[Stored dataset items]
┄┄┄┄┄┄┄┄┄┄┄┄┄┄┄┄┄┄┄┄

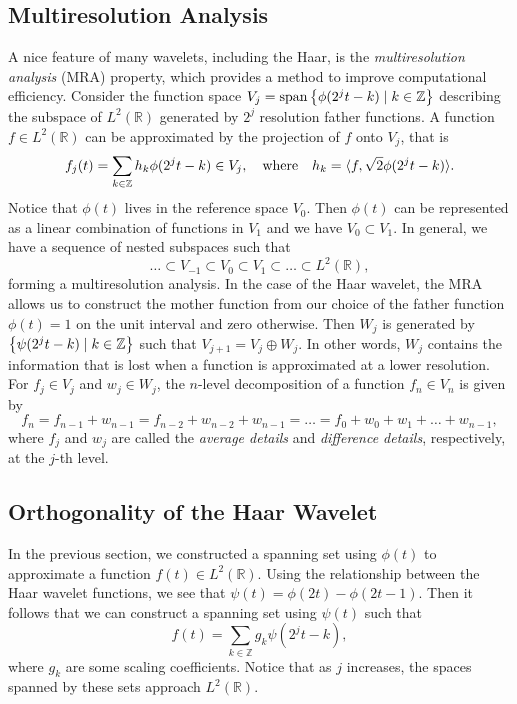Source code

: \documentclass[12pt]{article}
\DeclarePairedDelimiter{\iprod}{\langle}{\rangle}
\def\RR{\mathbb{R}}
\def\ZZ{\mathbb{Z}}
\DeclareMathOperator{\spans}{span}
\theoremstyle{definition}
\begin{document}
  \subsection{Multiresolution Analysis}
  \label{sub:mra}
  A nice feature of many wavelets, including the Haar, is the \textit{multiresolution analysis} (MRA) property, which provides a method to improve computational efficiency. Consider the function space \(V_j = \spans\qty{\phi(2^jt-k) \mid k \in \ZZ}\) describing the subspace of \(L^2(\mathbb{R})\) generated by \(2^j\) resolution father functions. A function \(f \in L^2(\RR)\) can be approximated by the projection of \(f\) onto \(V_j\), that is
  \begin{equation} \label{eqn:proj-f-onto-vj}
    f_j(t) = \sum_{k \in \ZZ} h_k \phi(2^jt-k) \in V_j, 
    \qq{where}
    h_k = \iprod{f,\sqrt{2}\phi(2^jt-k)}.
  \end{equation}
  Notice that \(\phi(t)\) lives in the reference space \(V_0\). Then \(\phi(t)\) can be represented as a linear combination of functions in \(V_1\) and we have \(V_0 \subset V_1\). In general, we have a sequence of nested subspaces such that
  \begin{equation} \label{eqn:mra}
    \dots \subset V_{-1} \subset V_0 \subset V_1 \subset \dots \subset L^2(\mathbb{R}),
  \end{equation}
  forming a multiresolution analysis. In the case of the Haar wavelet, the MRA allows us to construct the mother function from our choice of the father function \(\phi(t) = 1\) on the unit interval and zero otherwise. Then \(W_j\) is generated by \(\qty{\psi(2^jt-k) \mid k \in \ZZ}\) such that \(V_{j+1} = V_j \oplus W_j\). In other words, \(W_j\) contains the information that is lost when a function is approximated at a lower resolution. For \(f_j \in V_j\) and \(w_j \in W_j\), the \(n\)-level decomposition of a function \(f_n \in V_n\) is given by
  \[f_n = f_{n-1} + w_{n-1} = f_{n-2} + w_{n-2} + w_{n-1} = \dots = f_0 + w_0 + w_1 + \dots + w_{n-1},\]
  where \(f_j\) and \(w_j\) are called the \textit{average details} and \textit{difference details}, respectively, at the \(j\)-th level.

  \subsection{Orthogonality of the Haar Wavelet}

  In the previous section, we constructed a spanning set using \(\phi(t)\) to approximate a function \(f(t) \in L^2(\RR)\). Using the relationship between the Haar wavelet functions, we see that \(\psi(t) = \phi(2t) - \phi(2t-1)\). Then it follows that we can construct a spanning set using \(\psi(t)\) such that
  \begin{equation} \label{eqn:proj-f-onto-wj}
    f(t) = \sum_{k \in \ZZ} g_k \psi(2^jt-k),
  \end{equation}
  where \(g_k\) are some scaling coefficients. Notice that as \(j\) increases, the spaces spanned by these sets approach \(L^2(\RR)\).
\end{document}

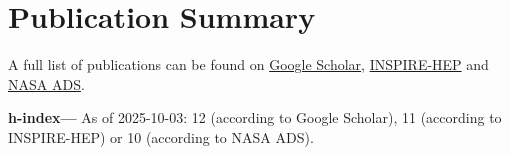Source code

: \newcommand{\arxiv}[1]{[\href{http://arxiv.org/abs/#1}{arXiv:#1}]}
\def\zero{0}
\def\one{1}
\newcommand{\citeCount}[1]{%
    \def\val{#1}
    \ifx\val\zero%
    \else%
        \ifx\val\one%
        (1~citation)%
        \else%
        (#1~citations)%
        \fi%
    \fi
}


\def\apj{Astrophys.\ J.}
\def\apjs{Astrophys.\ J.\ Suppl.\ Ser.}
\def\cqg{Class.\ Quantum\ Gravity}
\def\joss{J.\ Open\ Source\ Softw.}
\def\mnras{Mon.\ Not.\ R.\ Astron.\ Soc.}
\def\prd{Phys.\ Rev.\ D}
\def\prl{Phys.\ Rev.\ Lett.}


\setcounter{numPubs}{24}
\setcounter{pubCounter}{\value{numPubs}}


\newif\ifshowpubsummary
\showpubsummarytrue
\ifshowpubsummary
\section{Publication Summary}

A full list of publications can be found on
\href{https://scholar.google.com/citations?hl=en&user=jET8KxgAAAAJ}%
{Google Scholar},
\href{https://inspirehep.net/authors/1798261}%
{INSPIRE-HEP}
and
\href{https://ui.adsabs.harvard.edu/user/libraries/SDMGXaKoRomaOJsefpo2yQ}%
{NASA ADS}.


\textbf{h-index---}%
As of 2025-10-03: 12 (according to Google Scholar),
11 (according to INSPIRE-HEP)
or 10 (according to NASA ADS).

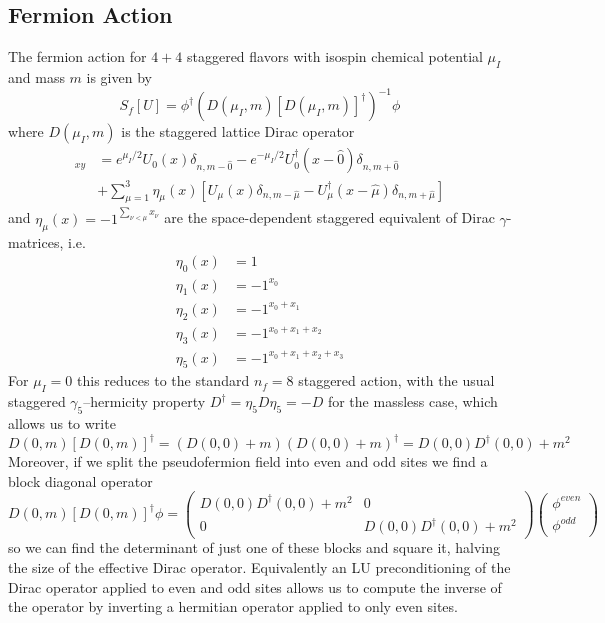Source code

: \documentclass[a4paper,12pt]{article}
\begin{document}
\subsection{Fermion Action}
The fermion action for $4+4$ staggered flavors with isospin chemical potential $\mu_I$ and mass $m$ is given by
\begin{equation}
\label{eq:action_fermion}
 S_f[U] = \phi^{\dagger} (D(\mu_I,m) [D(\mu_I,m)]^{\dagger})^{-1} \phi
\end{equation}
where $D(\mu_I,m)$ is the staggered lattice Dirac operator
\begin{align}
 [D(\mu_I,m)]_{xy} &= e^{\mu_I/2} U_{0}(x) \delta_{n,m-\hat0} - e^{-\mu_I/2} U_{0}^{\dagger}(x-\hat0) \delta_{n,m+\hat0} \\
 &+ \sum_{\mu=1}^{3} \eta_{\mu}(x) \left[ U_{\mu}(x) \delta_{n,m-\hat\mu} - U_{\mu}^{\dagger}(x-\hat\mu) \delta_{n,m+\hat\mu} \right]
\end{align}
and $\eta_{\mu}(x) = -1^{\sum_{\nu<\mu}x_{\nu}}$ are the space-dependent staggered equivalent of Dirac $\gamma$-matrices, i.e.
\begin{align}
 \eta_{0}(x) &= 1 \\
 \eta_{1}(x) &= -1^{x_0} \\
 \eta_{2}(x) &= -1^{x_0+x_1} \\
 \eta_{3}(x) &= -1^{x_0+x_1+x_2} \\
 \eta_{5}(x) &= -1^{x_0+x_1+x_2+x_3}
\end{align}
For $\mu_I=0$ this reduces to the standard $n_f=8$ staggered action, with the usual staggered $\gamma_5$--hermicity property $D^{\dagger} = \eta_5 D \eta_5 = -D$ for the massless case, 
which allows us to write 
\begin{equation}
D(0,m) [D(0,m)]^{\dagger} = (D(0,0) + m)(D(0,0) + m)^{\dagger} = D(0,0)D^{\dagger}(0,0) + m^2
\end{equation}
Moreover, if we split the pseudofermion field into even and odd sites we find a block diagonal operator
\begin{equation}
D(0,m) [D(0,m)]^{\dagger} \phi = 
\begin{pmatrix}
D(0,0)D^{\dagger}(0,0) + m^2 & 0 \\
0 & D(0,0)D^{\dagger}(0,0) + m^2
\end{pmatrix}
\begin{pmatrix}
\phi^{even} \\
\phi^{odd}
\end{pmatrix}
\end{equation}
so we can find the determinant of just one of these blocks and square it, halving the size of the effective Dirac operator. Equivalently an LU preconditioning of the Dirac operator 
applied to even and odd sites allows us to compute the inverse of the operator by inverting a hermitian operator applied to only even sites.
\end{document}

┄┄┄┄┄┄┄┄┄┄┄┄┄┄┄┄┄┄┄┄

» Task brief
Restate the records above verbatim. Pictures stay out.

» Task result
Source code

: \documentclass[12pt]{article}
\DeclarePairedDelimiter{\iprod}{\langle}{\rangle}
\def\RR{\mathbb{R}}
\def\ZZ{\mathbb{Z}}
\DeclareMathOperator{\spans}{span}
\theoremstyle{definition}
\begin{document}
  \subsection{Multiresolution Analysis}
  \label{sub:mra}
  A nice feature of many wavelets, including the Haar, is the \textit{multiresolution analysis} (MRA) property, which provides a method to improve computational efficiency. Consider the function space \(V_j = \spans\qty{\phi(2^jt-k) \mid k \in \ZZ}\) describing the subspace of \(L^2(\mathbb{R})\) generated by \(2^j\) resolution father functions. A function \(f \in L^2(\RR)\) can be approximated by the projection of \(f\) onto \(V_j\), that is
  \begin{equation} \label{eqn:proj-f-onto-vj}
    f_j(t) = \sum_{k \in \ZZ} h_k \phi(2^jt-k) \in V_j, 
    \qq{where}
    h_k = \iprod{f,\sqrt{2}\phi(2^jt-k)}.
  \end{equation}
  Notice that \(\phi(t)\) lives in the reference space \(V_0\). Then \(\phi(t)\) can be represented as a linear combination of functions in \(V_1\) and we have \(V_0 \subset V_1\). In general, we have a sequence of nested subspaces such that
  \begin{equation} \label{eqn:mra}
    \dots \subset V_{-1} \subset V_0 \subset V_1 \subset \dots \subset L^2(\mathbb{R}),
  \end{equation}
  forming a multiresolution analysis. In the case of the Haar wavelet, the MRA allows us to construct the mother function from our choice of the father function \(\phi(t) = 1\) on the unit interval and zero otherwise. Then \(W_j\) is generated by \(\qty{\psi(2^jt-k) \mid k \in \ZZ}\) such that \(V_{j+1} = V_j \oplus W_j\). In other words, \(W_j\) contains the information that is lost when a function is approximated at a lower resolution. For \(f_j \in V_j\) and \(w_j \in W_j\), the \(n\)-level decomposition of a function \(f_n \in V_n\) is given by
  \[f_n = f_{n-1} + w_{n-1} = f_{n-2} + w_{n-2} + w_{n-1} = \dots = f_0 + w_0 + w_1 + \dots + w_{n-1},\]
  where \(f_j\) and \(w_j\) are called the \textit{average details} and \textit{difference details}, respectively, at the \(j\)-th level.

  \subsection{Orthogonality of the Haar Wavelet}

  In the previous section, we constructed a spanning set using \(\phi(t)\) to approximate a function \(f(t) \in L^2(\RR)\). Using the relationship between the Haar wavelet functions, we see that \(\psi(t) = \phi(2t) - \phi(2t-1)\). Then it follows that we can construct a spanning set using \(\psi(t)\) such that
  \begin{equation} \label{eqn:proj-f-onto-wj}
    f(t) = \sum_{k \in \ZZ} g_k \psi(2^jt-k),
  \end{equation}
  where \(g_k\) are some scaling coefficients. Notice that as \(j\) increases, the spaces spanned by these sets approach \(L^2(\RR)\).
\end{document}

Source code

: \newcommand{\arxiv}[1]{[\href{http://arxiv.org/abs/#1}{arXiv:#1}]}
\def\zero{0}
\def\one{1}
\newcommand{\citeCount}[1]{%
    \def\val{#1}
    \ifx\val\zero%
    \else%
        \ifx\val\one%
        (1~citation)%
        \else%
        (#1~citations)%
        \fi%
    \fi
}


\def\apj{Astrophys.\ J.}
\def\apjs{Astrophys.\ J.\ Suppl.\ Ser.}
\def\cqg{Class.\ Quantum\ Gravity}
\def\joss{J.\ Open\ Source\ Softw.}
\def\mnras{Mon.\ Not.\ R.\ Astron.\ Soc.}
\def\prd{Phys.\ Rev.\ D}
\def\prl{Phys.\ Rev.\ Lett.}


\setcounter{numPubs}{24}
\setcounter{pubCounter}{\value{numPubs}}


\newif\ifshowpubsummary
\showpubsummarytrue
\ifshowpubsummary
\section{Publication Summary}

A full list of publications can be found on
\href{https://scholar.google.com/citations?hl=en&user=jET8KxgAAAAJ}%
{Google Scholar},
\href{https://inspirehep.net/authors/1798261}%
{INSPIRE-HEP}
and
\href{https://ui.adsabs.harvard.edu/user/libraries/SDMGXaKoRomaOJsefpo2yQ}%
{NASA ADS}.


\textbf{h-index---}%
As of 2025-10-03: 12 (according to Google Scholar),
11 (according to INSPIRE-HEP)
or 10 (according to NASA ADS).

Source code

: \documentclass[a4paper,12pt]{article}
\begin{document}
\subsection{Fermion Action}
The fermion action for $4+4$ staggered flavors with isospin chemical potential $\mu_I$ and mass $m$ is given by
\begin{equation}
\label{eq:action_fermion}
 S_f[U] = \phi^{\dagger} (D(\mu_I,m) [D(\mu_I,m)]^{\dagger})^{-1} \phi
\end{equation}
where $D(\mu_I,m)$ is the staggered lattice Dirac operator
\begin{align}
 [D(\mu_I,m)]_{xy} &= e^{\mu_I/2} U_{0}(x) \delta_{n,m-\hat0} - e^{-\mu_I/2} U_{0}^{\dagger}(x-\hat0) \delta_{n,m+\hat0} \\
 &+ \sum_{\mu=1}^{3} \eta_{\mu}(x) \left[ U_{\mu}(x) \delta_{n,m-\hat\mu} - U_{\mu}^{\dagger}(x-\hat\mu) \delta_{n,m+\hat\mu} \right]
\end{align}
and $\eta_{\mu}(x) = -1^{\sum_{\nu<\mu}x_{\nu}}$ are the space-dependent staggered equivalent of Dirac $\gamma$-matrices, i.e.
\begin{align}
 \eta_{0}(x) &= 1 \\
 \eta_{1}(x) &= -1^{x_0} \\
 \eta_{2}(x) &= -1^{x_0+x_1} \\
 \eta_{3}(x) &= -1^{x_0+x_1+x_2} \\
 \eta_{5}(x) &= -1^{x_0+x_1+x_2+x_3}
\end{align}
For $\mu_I=0$ this reduces to the standard $n_f=8$ staggered action, with the usual staggered $\gamma_5$--hermicity property $D^{\dagger} = \eta_5 D \eta_5 = -D$ for the massless case, 
which allows us to write 
\begin{equation}
D(0,m) [D(0,m)]^{\dagger} = (D(0,0) + m)(D(0,0) + m)^{\dagger} = D(0,0)D^{\dagger}(0,0) + m^2
\end{equation}
Moreover, if we split the pseudofermion field into even and odd sites we find a block diagonal operator
\begin{equation}
D(0,m) [D(0,m)]^{\dagger} \phi = 
\begin{pmatrix}
D(0,0)D^{\dagger}(0,0) + m^2 & 0 \\
0 & D(0,0)D^{\dagger}(0,0) + m^2
\end{pmatrix}
\begin{pmatrix}
\phi^{even} \\
\phi^{odd}
\end{pmatrix}
\end{equation}
so we can find the determinant of just one of these blocks and square it, halving the size of the effective Dirac operator. Equivalently an LU preconditioning of the Dirac operator 
applied to even and odd sites allows us to compute the inverse of the operator by inverting a hermitian operator applied to only even sites.
\end{document}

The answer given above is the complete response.